Tammy Hazleton

Personal information
- Full name: Tamara Anne Hazleton
- Nickname: "Tammy"
- National team: United States
- Born: December 1, 1947 (age 78) Providence, Rhode Island, U.S.
- Occupation: Swim Coach
- Height: 5 ft 10 in (1.78 m)
- Weight: 150 lb (68 kg)
- Spouse: Owen Patrick Murphy

Sport
- Sport: Swimming
- Event: 100, 200 meter breaststroke
- Strokes: Breaststroke
- Club: Northern Virginia Athletic Club
- College team: University of Tampa
- Coach: Stan Tinkham (Northern Virginia) Peter Daland (Olympics)

= Tammy Hazleton =

American swimmer (born 1947)

Tamara Anne Hazleton (born December 1, 1947) is an American former competition swimmer who competed for the Northern Virginia Athletic Club and represented the United States in the 200-meter breaststroke as a 16-year-old at the 1964 Summer Olympics in Tokyo, Japan.

== Early life ==
Hazleton was born December 1, 1947 in Providence, Rhode Island.
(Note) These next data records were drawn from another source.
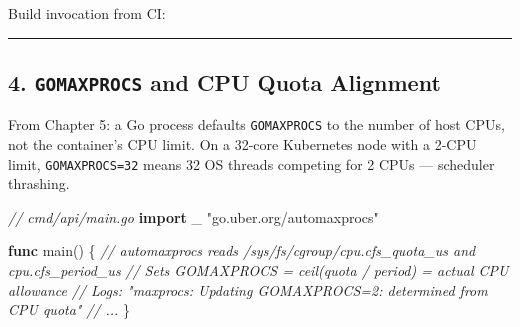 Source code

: \documentclass[
]{article}
\newenvironment{Shaded}{}{}
\newcommand{\AttributeTok}[1]{\textcolor[rgb]{0.49,0.56,0.16}{#1}}
\newcommand{\CommentTok}[1]{\textcolor[rgb]{0.38,0.63,0.69}{\textit{#1}}}
\newcommand{\DataTypeTok}[1]{\textcolor[rgb]{0.56,0.13,0.00}{#1}}
\newcommand{\ExtensionTok}[1]{#1}
\newcommand{\FunctionTok}[1]{\textcolor[rgb]{0.02,0.16,0.49}{#1}}
\newcommand{\KeywordTok}[1]{\textcolor[rgb]{0.00,0.44,0.13}{\textbf{#1}}}
\newcommand{\NormalTok}[1]{#1}
\newcommand{\OperatorTok}[1]{\textcolor[rgb]{0.40,0.40,0.40}{#1}}
\newcommand{\StringTok}[1]{\textcolor[rgb]{0.25,0.44,0.63}{#1}}
\newcommand{\VariableTok}[1]{\textcolor[rgb]{0.10,0.09,0.49}{#1}}
\begin{document}
Build invocation from CI:

\begin{Shaded}
\end{Shaded}

\begin{center}\rule{0.5\linewidth}{0.5pt}\end{center}

\hypertarget{gomaxprocs-and-cpu-quota-alignment}{%
\subsection{\texorpdfstring{4. \texttt{GOMAXPROCS} and CPU Quota
Alignment}{4. GOMAXPROCS and CPU Quota Alignment}}\label{gomaxprocs-and-cpu-quota-alignment}}

From Chapter 5: a Go process defaults \texttt{GOMAXPROCS} to the number
of host CPUs, not the container's CPU limit. On a 32-core Kubernetes
node with a 2-CPU limit, \texttt{GOMAXPROCS=32} means 32 OS threads
competing for 2 CPUs --- scheduler thrashing.

\begin{Shaded}
\begin{Highlighting}[]
\CommentTok{// cmd/api/main.go}
\KeywordTok{import}\NormalTok{ \_ }\StringTok{"go.uber.org/automaxprocs"}

\KeywordTok{func}\NormalTok{ main}\OperatorTok{()} \OperatorTok{\{}
    \CommentTok{// automaxprocs reads /sys/fs/cgroup/cpu.cfs\_quota\_us and cpu.cfs\_period\_us}
    \CommentTok{// Sets GOMAXPROCS = ceil(quota / period) = actual CPU allowance}
    \CommentTok{// Logs: "maxprocs: Updating GOMAXPROCS=2: determined from CPU quota"}
    \CommentTok{// ...}
\OperatorTok{\}}
\end{Highlighting}
\end{Shaded}
\end{document}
She attended Maryland's Montgomery Blair High School in Silver Springs, and as a late starter began serious training at 14 with the Northern Virginia Athletic Club in Arlington, Virginia, under founder and long serving Head Coach Stanley Tinkham, the women's 1956 Olympic Head Coach. Tinkham was particularly skilled in teaching technique and training breaststroke swimmers. Tammy's other athletic interests included sailing, horseback riding, tennis, golf, and scuba diving.
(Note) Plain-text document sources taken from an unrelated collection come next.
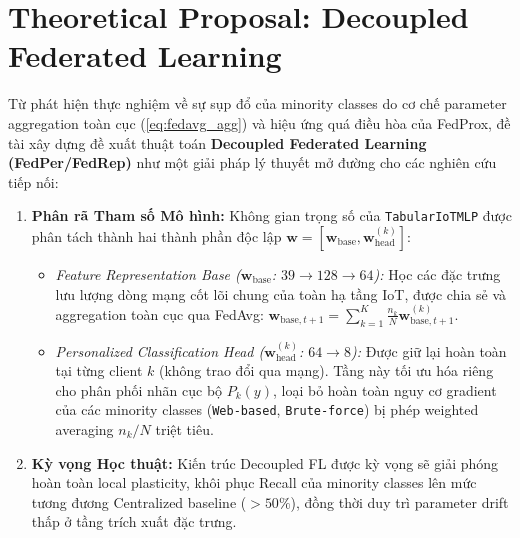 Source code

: \section{Theoretical Proposal: Decoupled Federated Learning}
\label{sec:concl_decoupled}
Từ phát hiện thực nghiệm về sự sụp đổ của minority classes do cơ chế parameter aggregation toàn cục (\ref{eq:fedavg_agg}) và hiệu ứng quá điều hòa của FedProx, đề tài xây dựng đề xuất thuật toán \textbf{Decoupled Federated Learning (FedPer/FedRep)} như một giải pháp lý thuyết mở đường cho các nghiên cứu tiếp nối:
\begin{enumerate}
    \item \textbf{Phân rã Tham số Mô hình:} Không gian trọng số của \texttt{TabularIoTMLP} được phân tách thành hai thành phần độc lập $\mathbf{w} = [\mathbf{w}_{\text{base}}, \mathbf{w}_{\text{head}}^{(k)}]$:
    \begin{itemize}
        \item \textit{Feature Representation Base ($\mathbf{w}_{\text{base}}$: $39 \to 128 \to 64$):} Học các đặc trưng lưu lượng dòng mạng cốt lõi chung của toàn hạ tầng IoT, được chia sẻ và aggregation toàn cục qua FedAvg: $\mathbf{w}_{\text{base}, t+1} = \sum_{k=1}^K \frac{n_k}{N} \mathbf{w}_{\text{base}, t+1}^{(k)}$.
        \item \textit{Personalized Classification Head ($\mathbf{w}_{\text{head}}^{(k)}$: $64 \to 8$):} Được giữ lại hoàn toàn tại từng client $k$ (không trao đổi qua mạng). Tầng này tối ưu hóa riêng cho phân phối nhãn cục bộ $P_k(y)$, loại bỏ hoàn toàn nguy cơ gradient của các minority classes (\texttt{Web-based}, \texttt{Brute-force}) bị phép weighted averaging $n_k/N$ triệt tiêu.
    \end{itemize}
    \item \textbf{Kỳ vọng Học thuật:} Kiến trúc Decoupled FL được kỳ vọng sẽ giải phóng hoàn toàn local plasticity, khôi phục Recall của minority classes lên mức tương đương Centralized baseline ($>50\%$), đồng thời duy trì parameter drift thấp ở tầng trích xuất đặc trưng.
\end{enumerate}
In the September, 1964 U.S. Olympic swimming trials in Astoria, New York, Hazleton finished second in the 200-meter breaststroke with a time of 2:53.3, qualifying for the 1964 U.S. women's Olympic team. She was just a yard behind 14-year-old record holder Claudia Kolb who placed first with a time of 2:51.9.

==1964 Tokyo Olympics==
Managed by U.S. Olympic Women's Head Coach Peter Daland, at only sixteen Hazleton competed in the preliminary heats of the women's 200-meter breaststroke at the 1964 Tokyo Olympics and recorded a time of 2:55.0, finishing fourteenth overall, and was eliminated from advancing to the finals. Her time was a full six seconds behind contending for the bronze medal. In a highly competitive field, Galina Prozumenschchikova of Russia took the gold medal with a time of 2:46.4, American rival Claudia Kolb took the silver with a time of 2:47.6, a major improvement over her time in the U.S. trials, and Russian Svetlana Babanina took the bronze with a time of 2:48.6.
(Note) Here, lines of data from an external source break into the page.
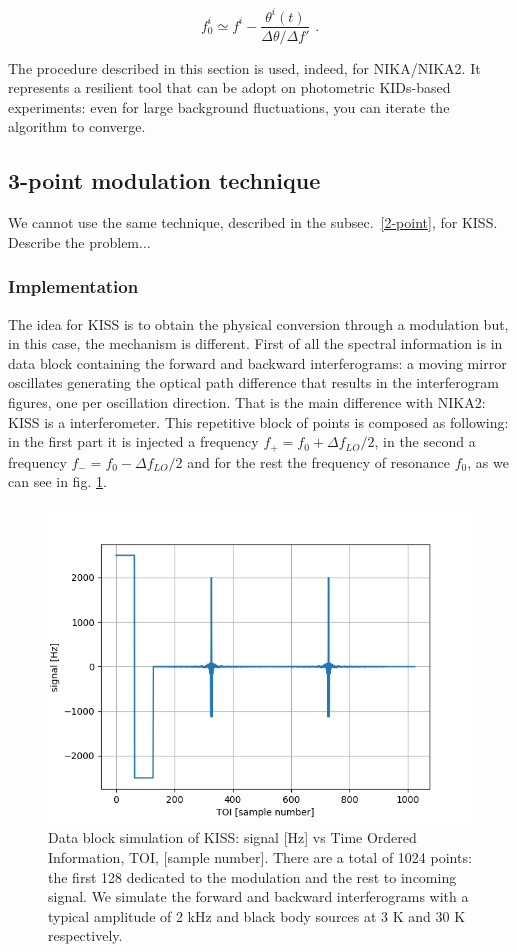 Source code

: \documentclass[twocolumn,traditabstract]{aa}\\
\begin{document}
\begin{equation}
f^i_0 \simeq f^i - \frac{\theta^i(t)}{\Delta\theta/\Delta f'} \text{ .}
\end{equation}

The procedure described in this section is used, indeed, for NIKA/NIKA2. It represents a resilient tool that can be adopt on photometric KIDs-based experiments: even for large background fluctuations, you can iterate the algorithm to converge.
\color{black}

\subsection{3-point modulation technique}

We cannot use the same technique, described in the subsec.~\ref{2-point}, for KISS. Describe the problem...

\subsubsection{Implementation}
The idea for KISS is to obtain the physical conversion through a modulation but, in this case, the mechanism is different. First of all the spectral information is in data block containing the forward and backward interferograms: a moving mirror oscillates generating the optical path difference that results in the interferogram figures, one per oscillation direction. That is the main difference with NIKA2: KISS is a interferometer. This repetitive block of points is composed as following: in the first part it is injected a frequency $f_+ = f_0 + \Delta f_{LO}/2$, in the second a frequency $f_- = f_0 - \Delta f_{LO}/2$ and for the rest the frequency of resonance $f_0$, as we can see in fig. \ref{fig:mod}.

\begin{figure}[htf]
	\centering
	\includegraphics[width=.5\textwidth]{3.acqui/block_data.png}
	\caption{Data block simulation of KISS: signal [Hz] vs Time Ordered Information, TOI, [sample number]. There are a total of 1024 points: the first 128 dedicated to the modulation and the rest to incoming signal. We simulate the forward and backward interferograms with a typical amplitude of 2 kHz and black body sources at 3 K and 30 K respectively.}
	\label{fig:mod}
\end{figure}
\end{document}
In the Fall of 1965, Tammy swam briefly for University of Tampa with Northern Virginia Athletic Club teammate Patti Rimm. In 1964, Tammy won the District Championships in the 100 and 200-meter breaststroke events. In 1964 she set the 100-meter District and age-group National Championship at the Eastern Championships. Taking an early interest in coaching, while in college in Tampa, she spent weekends coaching locally.

Subsequent to the 1964 Olympics, her last meet was at the 1965 Eastern Championships while still representing the Northern Virginia Athletic Club.

Hazleton married Owen Patrick Murphy after the 1964 Olympics. After a long break from competitive swimming, hoping for a comeback, she trained with the Bucknell Swim team in Lewisberg, Pennsylvania, and then George Breen's Vesper Boat Club in greater Philadelphia twice a day to try to qualify for the 1972 Munich Olympics. At the August 1971 Eastern Championships, she won the 100-meter breaststroke with a time of 1:10.5, a personal best. She did not qualify for the 1972 Olympic trials, however. Hazleton competed at the 1972 Middle Atlantic AAU American Coaches Association Championship in Hershey Pennsylvania in August, 1972.

Hazleton later worked as a swim coach.